= Exercise details =
Please look for the string "jinsu" below and report every line in which it occurs.

= Record extracts =
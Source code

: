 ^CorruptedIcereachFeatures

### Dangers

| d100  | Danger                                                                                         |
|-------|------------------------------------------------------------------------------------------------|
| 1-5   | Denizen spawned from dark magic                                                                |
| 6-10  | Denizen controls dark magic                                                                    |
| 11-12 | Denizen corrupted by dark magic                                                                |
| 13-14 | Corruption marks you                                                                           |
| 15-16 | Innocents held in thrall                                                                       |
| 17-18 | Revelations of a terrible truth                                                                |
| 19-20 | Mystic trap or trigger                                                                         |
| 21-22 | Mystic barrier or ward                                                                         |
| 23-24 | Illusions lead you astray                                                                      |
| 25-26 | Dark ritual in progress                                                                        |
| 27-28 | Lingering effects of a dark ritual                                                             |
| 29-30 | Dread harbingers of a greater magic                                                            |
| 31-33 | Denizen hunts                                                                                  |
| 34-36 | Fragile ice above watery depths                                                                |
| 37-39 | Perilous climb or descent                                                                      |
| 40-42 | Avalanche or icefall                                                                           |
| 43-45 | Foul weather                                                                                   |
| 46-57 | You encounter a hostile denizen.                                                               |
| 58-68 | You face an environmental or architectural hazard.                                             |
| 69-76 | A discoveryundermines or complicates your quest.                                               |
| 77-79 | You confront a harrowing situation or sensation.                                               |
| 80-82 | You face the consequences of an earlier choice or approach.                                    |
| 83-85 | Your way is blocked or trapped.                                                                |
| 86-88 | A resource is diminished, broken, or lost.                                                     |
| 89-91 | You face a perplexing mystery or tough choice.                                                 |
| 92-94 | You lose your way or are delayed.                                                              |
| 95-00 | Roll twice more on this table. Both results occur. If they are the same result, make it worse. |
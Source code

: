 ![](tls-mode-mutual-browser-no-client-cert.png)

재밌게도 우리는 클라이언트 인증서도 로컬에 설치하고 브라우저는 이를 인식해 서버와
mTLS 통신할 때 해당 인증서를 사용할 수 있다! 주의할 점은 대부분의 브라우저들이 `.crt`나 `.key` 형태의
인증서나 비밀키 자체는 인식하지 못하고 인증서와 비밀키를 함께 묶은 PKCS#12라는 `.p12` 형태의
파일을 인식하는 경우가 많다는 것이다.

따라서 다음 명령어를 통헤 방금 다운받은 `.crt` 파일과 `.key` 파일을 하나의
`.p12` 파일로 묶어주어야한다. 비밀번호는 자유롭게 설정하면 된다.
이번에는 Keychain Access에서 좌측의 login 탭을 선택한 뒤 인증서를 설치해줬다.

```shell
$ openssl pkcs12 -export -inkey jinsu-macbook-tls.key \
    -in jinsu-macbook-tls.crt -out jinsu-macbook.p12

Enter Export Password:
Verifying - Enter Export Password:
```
* * *
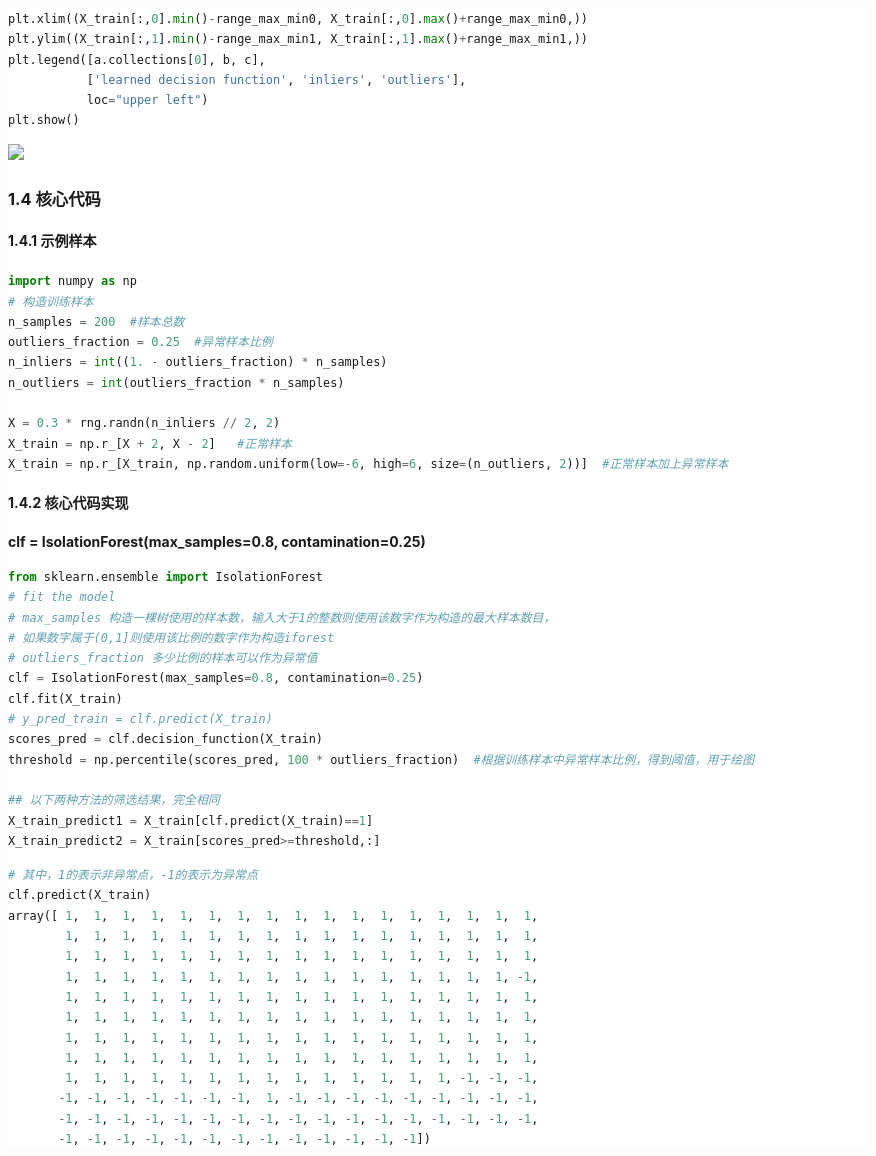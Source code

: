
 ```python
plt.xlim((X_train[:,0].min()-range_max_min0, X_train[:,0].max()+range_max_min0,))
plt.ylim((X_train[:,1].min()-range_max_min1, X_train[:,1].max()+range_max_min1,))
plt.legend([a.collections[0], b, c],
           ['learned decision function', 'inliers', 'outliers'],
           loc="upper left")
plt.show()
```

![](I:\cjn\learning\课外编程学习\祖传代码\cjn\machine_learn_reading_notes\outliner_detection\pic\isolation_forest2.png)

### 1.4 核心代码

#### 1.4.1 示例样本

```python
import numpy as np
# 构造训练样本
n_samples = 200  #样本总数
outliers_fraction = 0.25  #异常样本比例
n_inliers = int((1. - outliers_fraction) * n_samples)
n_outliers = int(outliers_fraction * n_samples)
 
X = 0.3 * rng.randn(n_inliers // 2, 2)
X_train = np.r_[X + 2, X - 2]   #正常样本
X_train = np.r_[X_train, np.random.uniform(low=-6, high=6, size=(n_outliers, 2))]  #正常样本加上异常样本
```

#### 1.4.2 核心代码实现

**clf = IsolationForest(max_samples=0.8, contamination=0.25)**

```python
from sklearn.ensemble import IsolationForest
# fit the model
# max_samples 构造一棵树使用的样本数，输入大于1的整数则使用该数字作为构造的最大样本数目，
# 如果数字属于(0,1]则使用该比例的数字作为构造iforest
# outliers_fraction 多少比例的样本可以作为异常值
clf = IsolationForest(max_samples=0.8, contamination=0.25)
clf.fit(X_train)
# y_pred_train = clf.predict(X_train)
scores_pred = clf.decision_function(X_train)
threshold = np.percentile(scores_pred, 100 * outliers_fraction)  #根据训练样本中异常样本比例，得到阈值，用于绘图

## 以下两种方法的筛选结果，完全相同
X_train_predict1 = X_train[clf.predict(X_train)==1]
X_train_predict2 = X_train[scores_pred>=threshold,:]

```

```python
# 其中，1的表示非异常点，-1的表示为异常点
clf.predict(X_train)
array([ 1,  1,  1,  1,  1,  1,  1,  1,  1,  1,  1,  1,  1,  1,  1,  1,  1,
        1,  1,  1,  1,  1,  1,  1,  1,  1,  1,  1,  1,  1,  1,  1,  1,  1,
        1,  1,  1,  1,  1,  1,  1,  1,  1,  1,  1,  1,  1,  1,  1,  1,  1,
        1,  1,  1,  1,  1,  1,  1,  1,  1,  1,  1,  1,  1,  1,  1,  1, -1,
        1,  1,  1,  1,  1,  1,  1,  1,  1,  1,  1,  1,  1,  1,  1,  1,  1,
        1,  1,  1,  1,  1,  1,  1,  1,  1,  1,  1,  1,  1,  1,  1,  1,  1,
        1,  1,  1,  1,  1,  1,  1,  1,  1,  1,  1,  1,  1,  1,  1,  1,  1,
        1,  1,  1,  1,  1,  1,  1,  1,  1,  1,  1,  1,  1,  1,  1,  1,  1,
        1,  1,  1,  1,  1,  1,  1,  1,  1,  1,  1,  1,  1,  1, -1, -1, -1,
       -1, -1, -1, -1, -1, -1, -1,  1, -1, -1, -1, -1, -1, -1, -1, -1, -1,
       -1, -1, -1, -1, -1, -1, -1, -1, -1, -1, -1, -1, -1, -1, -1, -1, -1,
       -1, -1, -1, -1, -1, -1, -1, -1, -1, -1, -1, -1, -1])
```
* * *
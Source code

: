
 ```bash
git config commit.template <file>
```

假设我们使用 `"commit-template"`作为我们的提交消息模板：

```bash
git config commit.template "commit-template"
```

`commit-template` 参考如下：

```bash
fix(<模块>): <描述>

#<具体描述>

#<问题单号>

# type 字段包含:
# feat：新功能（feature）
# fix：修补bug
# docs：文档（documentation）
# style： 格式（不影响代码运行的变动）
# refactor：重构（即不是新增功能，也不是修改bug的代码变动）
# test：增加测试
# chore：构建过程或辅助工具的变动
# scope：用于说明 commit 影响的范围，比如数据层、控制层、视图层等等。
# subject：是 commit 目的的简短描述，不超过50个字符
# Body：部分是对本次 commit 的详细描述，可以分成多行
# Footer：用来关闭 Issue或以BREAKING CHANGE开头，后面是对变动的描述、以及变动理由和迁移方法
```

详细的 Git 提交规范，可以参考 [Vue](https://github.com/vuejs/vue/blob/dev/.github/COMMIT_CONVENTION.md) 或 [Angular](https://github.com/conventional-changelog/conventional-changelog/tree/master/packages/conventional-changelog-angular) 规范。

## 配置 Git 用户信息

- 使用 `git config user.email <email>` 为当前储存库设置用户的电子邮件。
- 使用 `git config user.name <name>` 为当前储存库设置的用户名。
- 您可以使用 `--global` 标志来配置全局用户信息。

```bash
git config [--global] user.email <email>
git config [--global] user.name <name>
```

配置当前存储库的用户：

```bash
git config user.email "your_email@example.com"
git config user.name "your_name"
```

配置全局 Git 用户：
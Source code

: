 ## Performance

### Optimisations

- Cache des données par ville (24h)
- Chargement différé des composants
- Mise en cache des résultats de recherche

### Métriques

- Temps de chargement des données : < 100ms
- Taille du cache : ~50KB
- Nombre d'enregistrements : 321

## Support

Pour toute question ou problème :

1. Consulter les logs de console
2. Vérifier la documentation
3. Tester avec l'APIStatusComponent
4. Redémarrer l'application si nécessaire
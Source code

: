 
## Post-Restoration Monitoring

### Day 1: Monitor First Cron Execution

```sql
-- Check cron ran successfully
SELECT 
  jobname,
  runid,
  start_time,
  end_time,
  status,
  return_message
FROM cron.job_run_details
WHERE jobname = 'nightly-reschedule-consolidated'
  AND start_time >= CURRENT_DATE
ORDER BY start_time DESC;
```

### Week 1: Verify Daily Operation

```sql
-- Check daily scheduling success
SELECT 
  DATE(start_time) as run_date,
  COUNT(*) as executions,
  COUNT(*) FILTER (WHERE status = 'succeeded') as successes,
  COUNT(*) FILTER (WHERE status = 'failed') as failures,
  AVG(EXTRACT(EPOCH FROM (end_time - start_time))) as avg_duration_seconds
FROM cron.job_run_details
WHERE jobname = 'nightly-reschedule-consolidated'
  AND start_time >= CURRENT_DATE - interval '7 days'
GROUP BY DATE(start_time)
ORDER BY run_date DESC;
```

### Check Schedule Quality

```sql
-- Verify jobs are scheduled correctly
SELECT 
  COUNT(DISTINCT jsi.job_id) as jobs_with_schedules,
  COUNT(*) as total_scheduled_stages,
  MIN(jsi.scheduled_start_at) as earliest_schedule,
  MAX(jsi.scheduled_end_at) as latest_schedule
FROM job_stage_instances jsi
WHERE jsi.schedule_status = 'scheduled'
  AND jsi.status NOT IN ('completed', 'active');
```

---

= Exercise answer =
$ openssl pkcs12 -export -inkey jinsu-macbook-tls.key \
    -in jinsu-macbook-tls.crt -out jinsu-macbook.p12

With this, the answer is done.